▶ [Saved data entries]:
——

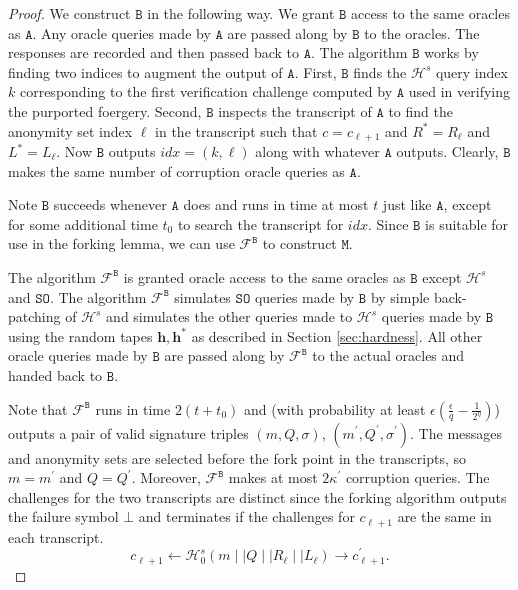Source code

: \documentclass{llncs}
\newcommand{\A}{\texttt{A}}
\newcommand{\B}{\texttt{B}}
\newcommand{\Hs}{\mathcal{H}^s}
\begin{document}
\begin{proof}
We construct $\B$ in the following way. We grant $\B$ access to the same oracles as $\A$. Any oracle queries made by $\A$ are passed along by $\B$ to the oracles. The responses are recorded and then passed back to $\A$. The algorithm $\B$ works by finding two indices to augment the output of $\A$. First, $\B$ finds the $\Hs$ query index $k$ corresponding to the first verification challenge computed by $\A$ used in verifying the purported foergery. Second, $\B$ inspects the transcript of $\A$ to find the anonymity set index $\ell$ in the transcript such that $c = c_{\ell+1}$ and $R^* = R_\ell$ and $L^* = L_\ell$. Now $\B$ outputs $idx = (k, \ell)$ along with whatever $\A$ outputs. Clearly, $\B$ makes the same number of corruption oracle queries as $\A$.

Note $\B$ succeeds whenever $\A$ does and runs in time at most $t$ just like $\A$, except for some additional time $t_0$ to search the transcript for $idx$.  Since $\B$ is suitable for use in the forking lemma, we can use $\mathcal{F}^{\B}$ to construct $\texttt{M}$.

The algorithm $\mathcal{F}^{\B}$ is granted oracle access to the same oracles as $\B$ except $\Hs$ and $\texttt{SO}$. The algorithm $\mathcal{F}^{\B}$ simulates $\texttt{SO}$ queries made by $\B$ by simple back-patching of $\Hs$ and simulates the other queries made to $\Hs$ queries made by $\B$ using the random tapes $\textbf{h}, \textbf{h}^*$ as described in Section \ref{sec:hardness}. All other oracle queries made by $\B$ are passed along by $\mathcal{F}^{\B}$ to the actual oracles and handed back to $\B$.

Note that $\mathcal{F}^{\B}$ runs in time $2(t+t_0)$ and (with probability at least $\epsilon\left(\frac{\epsilon}{q} - \frac{1}{2^\eta}\right)$) outputs a pair of valid signature triples $(m, Q, \sigma)$, $(m^\prime, Q^\prime, \sigma^\prime)$. The messages and anonymity sets are selected before the fork point in the transcripts, so $m=m^\prime$ and $Q=Q^\prime$. Moreover, $\mathcal{F}^{\B}$ makes at most $2\kappa^\prime$ corruption queries. The challenges for the two transcripts are distinct since the forking algorithm outputs the failure symbol $\bot$ and terminates if the challenges for $c_{\ell + 1}$ are the same in each transcript.
\[c_{\ell + 1} \leftarrow \Hs_0(m \mid \mid Q \mid \mid R_\ell \mid \mid L_\ell) \rightarrow c_{\ell+1}^\prime.\]


\end{proof}
\end{document}
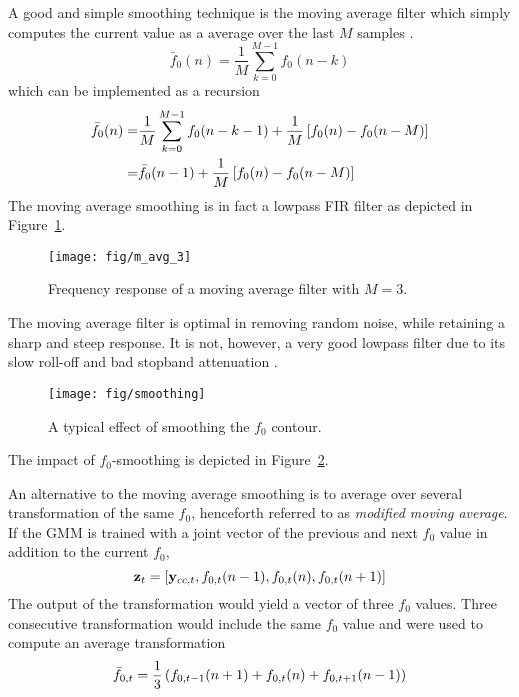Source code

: A good and simple smoothing technique is the moving average filter which simply computes the current value as a average over the last $M$ samples \cite{digsig}.
\begin{equation}
		\bar{f}_0(n) = \frac{1}{M}\sum_{k=0}^{M-1}f_0(n-k)
\end{equation}
which can be implemented as a recursion
\begin{equation}
	\begin{split}
		\bar{f}_0(n) = & \frac{1}{M} \sum_{k=0}^{M-1}f_0(n-k-1) + \frac{1}{M} \left[f_0(n)-f_0(n-M)\right] \\
		= & \bar{f}_0(n-1) + \frac{1}{M} \left[f_0(n)-f_0(n-M)\right] \\
	\end{split}
\end{equation}
The moving average smoothing is in fact a lowpass FIR filter as depicted in Figure~\ref{fig:moving_avg}.
\begin{figure}[htbp]
	\begin{center}
		\texttt{[image: fig/m\_avg\_3]}
		\caption{Frequency response of a moving average filter with $M=3$.}
		\label{fig:moving_avg}
	\end{center}
\end{figure}
The moving average filter is optimal in removing random noise, while retaining a sharp and steep response. It is not, however, a very good lowpass filter due to its slow roll-off and bad stopband attenuation \cite{digsig}.
\begin{figure}[htbp]
	\begin{center}
		\texttt{[image: fig/smoothing]}
		\caption{A typical effect of smoothing the $f_0$ contour.}
		\label{fig:f0_smoothing}
	\end{center}
\end{figure}
The impact of $f_0$-smoothing is depicted in Figure~\ref{fig:f0_smoothing}.

An alternative to the moving average smoothing is to average over several transformation of the same $f_0$, henceforth referred to as \emph{modified moving average}. If the GMM is trained with a joint vector of the previous and next $f_0$ value in addition to the current $f_0$,
\begin{equation}
	\mathbf{z}_t = \left[\mathbf{y}_{cc,t}, f_{0,t}(n-1), f_{0,t}(n), f_{0,t}(n+1)\right] 
\end{equation}
The output of the transformation would yield a vector of three $f_0$ values. Three consecutive transformation would include the same $f_0$ value and were used to compute an average transformation
\begin{equation}
	\bar{f}_{0,t} = \frac{1}{3}\left(f_{0,t-1}(n+1)+f_{0,t}(n)+f_{0,t+1}(n-1)\right) 
\end{equation}

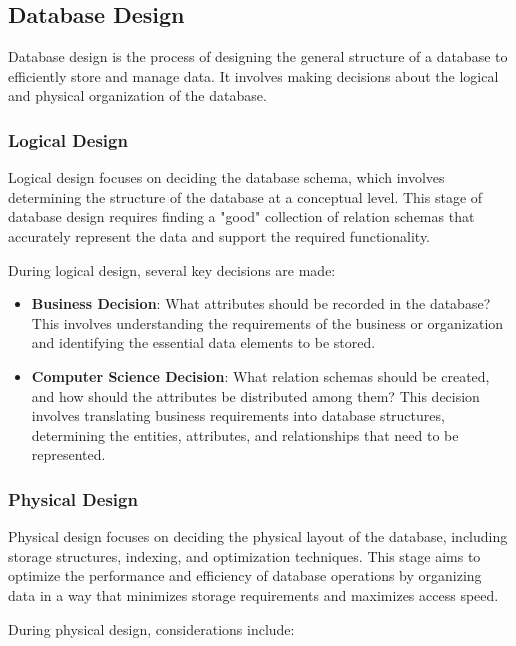 \documentclass{article}
\begin{document}
\subsection*{Database Design}

Database design is the process of designing the general structure of a database to efficiently store and manage data. It involves making decisions about the logical and physical organization of the database.

\subsubsection*{Logical Design}

Logical design focuses on deciding the database schema, which involves determining the structure of the database at a conceptual level. This stage of database design requires finding a "good" collection of relation schemas that accurately represent the data and support the required functionality.

During logical design, several key decisions are made:

\begin{itemize}
    \item \textbf{Business Decision}: What attributes should be recorded in the database? This involves understanding the requirements of the business or organization and identifying the essential data elements to be stored.
    
    \item \textbf{Computer Science Decision}: What relation schemas should be created, and how should the attributes be distributed among them? This decision involves translating business requirements into database structures, determining the entities, attributes, and relationships that need to be represented.
\end{itemize}

\subsubsection*{Physical Design}

Physical design focuses on deciding the physical layout of the database, including storage structures, indexing, and optimization techniques. This stage aims to optimize the performance and efficiency of database operations by organizing data in a way that minimizes storage requirements and maximizes access speed.

During physical design, considerations include:
\end{document}

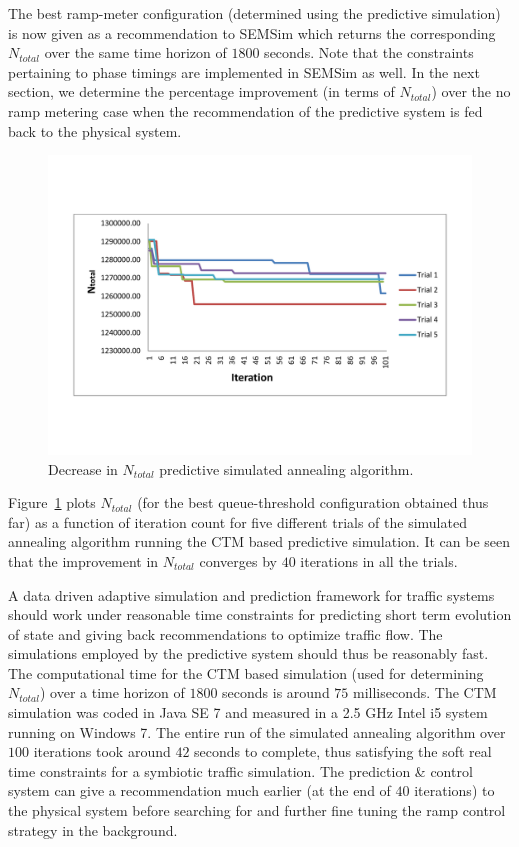 \documentclass{wscpaperproc}
\theoremstyle{wsc}
\begin{document}
The best ramp-meter configuration (determined using the predictive simulation) is now given as a recommendation to SEMSim which returns the corresponding $N_{total}$ over the same time horizon of $1800$ seconds. Note that the constraints pertaining to phase timings are implemented in SEMSim as well. In the next section, we determine the percentage improvement (in terms of $N_{total}$) over the no ramp metering case when the recommendation of the predictive system is fed back to the physical system.


\begin{figure}[!htbp]
    \centering
    \includegraphics[clip=true,trim=1.5cm 4.0cm 1.7cm 4.0cm,scale=0.32]{images/CTM-improvement.pdf}
   \caption{Decrease in $N_{total}$ predictive simulated annealing algorithm.}
   \label{fig:ctm-improvement}
  \end{figure}
  
Figure~\ref{fig:ctm-improvement} plots $N_{total}$ (for the best queue-threshold configuration obtained thus far) as a function of iteration count for five different trials of the simulated annealing algorithm running the CTM based predictive simulation. It can be seen that the improvement in $N_{total}$ converges by $40$ iterations in all the trials.

A data driven adaptive simulation and prediction framework for traffic systems should work under reasonable time constraints for predicting short term evolution of state and giving back recommendations to optimize traffic flow. The simulations employed by the predictive system should thus be reasonably fast. The computational time for the CTM based simulation (used for determining $N_{total}$) over a time horizon of $1800$ seconds is around $75$ milliseconds. The CTM simulation was coded in Java SE 7 and measured in a 2.5 GHz Intel i5 system running on Windows 7. The entire run of the simulated annealing algorithm over $100$ iterations took around $42$ seconds to complete, thus satisfying the soft real time constraints for a symbiotic traffic simulation. The prediction \& control system can give a recommendation much earlier (at the end of $40$ iterations) to the physical system before searching for and further fine tuning the ramp control strategy in the background.
  
\end{document}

——

▶ [AIM OF THE TASK]:
Retype the records verbatim, but not their images.

▶ [FINISHED TASK]:
Source code

: \documentclass{llncs}
\newcommand{\A}{\texttt{A}}
\newcommand{\B}{\texttt{B}}
\newcommand{\Hs}{\mathcal{H}^s}
\begin{document}
\begin{proof}
We construct $\B$ in the following way. We grant $\B$ access to the same oracles as $\A$. Any oracle queries made by $\A$ are passed along by $\B$ to the oracles. The responses are recorded and then passed back to $\A$. The algorithm $\B$ works by finding two indices to augment the output of $\A$. First, $\B$ finds the $\Hs$ query index $k$ corresponding to the first verification challenge computed by $\A$ used in verifying the purported foergery. Second, $\B$ inspects the transcript of $\A$ to find the anonymity set index $\ell$ in the transcript such that $c = c_{\ell+1}$ and $R^* = R_\ell$ and $L^* = L_\ell$. Now $\B$ outputs $idx = (k, \ell)$ along with whatever $\A$ outputs. Clearly, $\B$ makes the same number of corruption oracle queries as $\A$.

Note $\B$ succeeds whenever $\A$ does and runs in time at most $t$ just like $\A$, except for some additional time $t_0$ to search the transcript for $idx$.  Since $\B$ is suitable for use in the forking lemma, we can use $\mathcal{F}^{\B}$ to construct $\texttt{M}$.

The algorithm $\mathcal{F}^{\B}$ is granted oracle access to the same oracles as $\B$ except $\Hs$ and $\texttt{SO}$. The algorithm $\mathcal{F}^{\B}$ simulates $\texttt{SO}$ queries made by $\B$ by simple back-patching of $\Hs$ and simulates the other queries made to $\Hs$ queries made by $\B$ using the random tapes $\textbf{h}, \textbf{h}^*$ as described in Section \ref{sec:hardness}. All other oracle queries made by $\B$ are passed along by $\mathcal{F}^{\B}$ to the actual oracles and handed back to $\B$.

Note that $\mathcal{F}^{\B}$ runs in time $2(t+t_0)$ and (with probability at least $\epsilon\left(\frac{\epsilon}{q} - \frac{1}{2^\eta}\right)$) outputs a pair of valid signature triples $(m, Q, \sigma)$, $(m^\prime, Q^\prime, \sigma^\prime)$. The messages and anonymity sets are selected before the fork point in the transcripts, so $m=m^\prime$ and $Q=Q^\prime$. Moreover, $\mathcal{F}^{\B}$ makes at most $2\kappa^\prime$ corruption queries. The challenges for the two transcripts are distinct since the forking algorithm outputs the failure symbol $\bot$ and terminates if the challenges for $c_{\ell + 1}$ are the same in each transcript.
\[c_{\ell + 1} \leftarrow \Hs_0(m \mid \mid Q \mid \mid R_\ell \mid \mid L_\ell) \rightarrow c_{\ell+1}^\prime.\]


\end{proof}
\end{document}
Source code

: A good and simple smoothing technique is the moving average filter which simply computes the current value as a average over the last $M$ samples \cite{digsig}.
\begin{equation}
		\bar{f}_0(n) = \frac{1}{M}\sum_{k=0}^{M-1}f_0(n-k)
\end{equation}
which can be implemented as a recursion
\begin{equation}
	\begin{split}
		\bar{f}_0(n) = & \frac{1}{M} \sum_{k=0}^{M-1}f_0(n-k-1) + \frac{1}{M} \left[f_0(n)-f_0(n-M)\right] \\
		= & \bar{f}_0(n-1) + \frac{1}{M} \left[f_0(n)-f_0(n-M)\right] \\
	\end{split}
\end{equation}
The moving average smoothing is in fact a lowpass FIR filter as depicted in Figure~\ref{fig:moving_avg}.
\begin{figure}[htbp]
	\begin{center}
		\texttt{[image: fig/m\_avg\_3]}
		\caption{Frequency response of a moving average filter with $M=3$.}
		\label{fig:moving_avg}
	\end{center}
\end{figure}
The moving average filter is optimal in removing random noise, while retaining a sharp and steep response. It is not, however, a very good lowpass filter due to its slow roll-off and bad stopband attenuation \cite{digsig}.
\begin{figure}[htbp]
	\begin{center}
		\texttt{[image: fig/smoothing]}
		\caption{A typical effect of smoothing the $f_0$ contour.}
		\label{fig:f0_smoothing}
	\end{center}
\end{figure}
The impact of $f_0$-smoothing is depicted in Figure~\ref{fig:f0_smoothing}.

An alternative to the moving average smoothing is to average over several transformation of the same $f_0$, henceforth referred to as \emph{modified moving average}. If the GMM is trained with a joint vector of the previous and next $f_0$ value in addition to the current $f_0$,
\begin{equation}
	\mathbf{z}_t = \left[\mathbf{y}_{cc,t}, f_{0,t}(n-1), f_{0,t}(n), f_{0,t}(n+1)\right] 
\end{equation}
The output of the transformation would yield a vector of three $f_0$ values. Three consecutive transformation would include the same $f_0$ value and were used to compute an average transformation
\begin{equation}
	\bar{f}_{0,t} = \frac{1}{3}\left(f_{0,t-1}(n+1)+f_{0,t}(n)+f_{0,t+1}(n-1)\right) 
\end{equation}

 \documentclass{article}
\begin{document}
\subsection*{Database Design}

Database design is the process of designing the general structure of a database to efficiently store and manage data. It involves making decisions about the logical and physical organization of the database.

\subsubsection*{Logical Design}

Logical design focuses on deciding the database schema, which involves determining the structure of the database at a conceptual level. This stage of database design requires finding a "good" collection of relation schemas that accurately represent the data and support the required functionality.

During logical design, several key decisions are made:

\begin{itemize}
    \item \textbf{Business Decision}: What attributes should be recorded in the database? This involves understanding the requirements of the business or organization and identifying the essential data elements to be stored.
    
    \item \textbf{Computer Science Decision}: What relation schemas should be created, and how should the attributes be distributed among them? This decision involves translating business requirements into database structures, determining the entities, attributes, and relationships that need to be represented.
\end{itemize}

\subsubsection*{Physical Design}

Physical design focuses on deciding the physical layout of the database, including storage structures, indexing, and optimization techniques. This stage aims to optimize the performance and efficiency of database operations by organizing data in a way that minimizes storage requirements and maximizes access speed.

During physical design, considerations include:
\end{document}

 \documentclass{wscpaperproc}
\theoremstyle{wsc}
\begin{document}
The best ramp-meter configuration (determined using the predictive simulation) is now given as a recommendation to SEMSim which returns the corresponding $N_{total}$ over the same time horizon of $1800$ seconds. Note that the constraints pertaining to phase timings are implemented in SEMSim as well. In the next section, we determine the percentage improvement (in terms of $N_{total}$) over the no ramp metering case when the recommendation of the predictive system is fed back to the physical system.


\begin{figure}[!htbp]
    \centering
    \includegraphics[clip=true,trim=1.5cm 4.0cm 1.7cm 4.0cm,scale=0.32]{images/CTM-improvement.pdf}
   \caption{Decrease in $N_{total}$ predictive simulated annealing algorithm.}
   \label{fig:ctm-improvement}
  \end{figure}
  
Figure~\ref{fig:ctm-improvement} plots $N_{total}$ (for the best queue-threshold configuration obtained thus far) as a function of iteration count for five different trials of the simulated annealing algorithm running the CTM based predictive simulation. It can be seen that the improvement in $N_{total}$ converges by $40$ iterations in all the trials.

A data driven adaptive simulation and prediction framework for traffic systems should work under reasonable time constraints for predicting short term evolution of state and giving back recommendations to optimize traffic flow. The simulations employed by the predictive system should thus be reasonably fast. The computational time for the CTM based simulation (used for determining $N_{total}$) over a time horizon of $1800$ seconds is around $75$ milliseconds. The CTM simulation was coded in Java SE 7 and measured in a 2.5 GHz Intel i5 system running on Windows 7. The entire run of the simulated annealing algorithm over $100$ iterations took around $42$ seconds to complete, thus satisfying the soft real time constraints for a symbiotic traffic simulation. The prediction \& control system can give a recommendation much earlier (at the end of $40$ iterations) to the physical system before searching for and further fine tuning the ramp control strategy in the background.
  
\end{document}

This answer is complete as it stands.